Il explore les monts de son pâturage
et recherche toute sorte de verdure
(Jb 39, 5-8).
LA PAROLE DE SAINT ANTOINE
Paul, onagre en liberté. L’onagre désigne saint Paul qui fut comme un âne laboureur dans le champ de l’Eglise.
Le champ est appelé en latin ager, lieu où l’on fait quelque chose. En effet, dans un champ on sème, on plante des arbres, on aménage des pâturages, on l’embellit de fleurs. Dans le champ de la sainte Eglise, saint Paul a semé la parole de Dieu, a greffé la vie sainte qui produit les saints, a aménagé les pâturages de la vie éternelle, l’a embellie des fleurs des vertus. Il fut un âne de ce champ, comme il le dit lui-même, « par les labeurs, par les emprisonnements, par des plaies hors mesure, souvent par des périls de mort (2 Co 11, 23) ; sans parler de mon obsession de chaque jour, le souci de toutes les Eglises ! » (2 Co 11, 28).

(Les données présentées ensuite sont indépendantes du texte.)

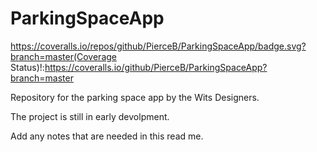 # ParkingSpaceApp

https://coveralls.io/repos/github/PierceB/ParkingSpaceApp/badge.svg?branch=master(Coverage Status)!:https://coveralls.io/github/PierceB/ParkingSpaceApp?branch=master


Repository for the parking space app by the Wits Designers. 

The project is still in early devolpment. 

Add any notes that are needed in this read me.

Il a été lâché en liberté par le Christ qui le rendit libre dans la conversion, afin qu’il s’en allât prêcher partout la parole ; et par sa passion, il l’a délié de son corps, pour qu’il s’envole au ciel.
Il a mépris la multitude de la ville de Rome où on lui a coupé la tête : « Pour l’Evangile, j’ai été établi, moi, prédicateur, apôtre et docteur des nations. C’est pour cette raison que j’endure ces souffrances, mais je n’ai pas honte » (2 Tm 1, 11-12).
Il a exploré les pâturages et recherché toute sorte de verdure. Dans sa chair mortelle, il explora avec assiduité les pâturages célestes, dans la contemplation ; et à présent, il recherche le bonheur du rassasiement éternel qui satisfait tous désirs.
POUR ALLER PLUS LOIN
Ce passage, extrait de la fête des saints Pierre et Paul, commente une citation de Job et vient à point pour célébrer la conversion de Paul et sa mission dans l’Eglise.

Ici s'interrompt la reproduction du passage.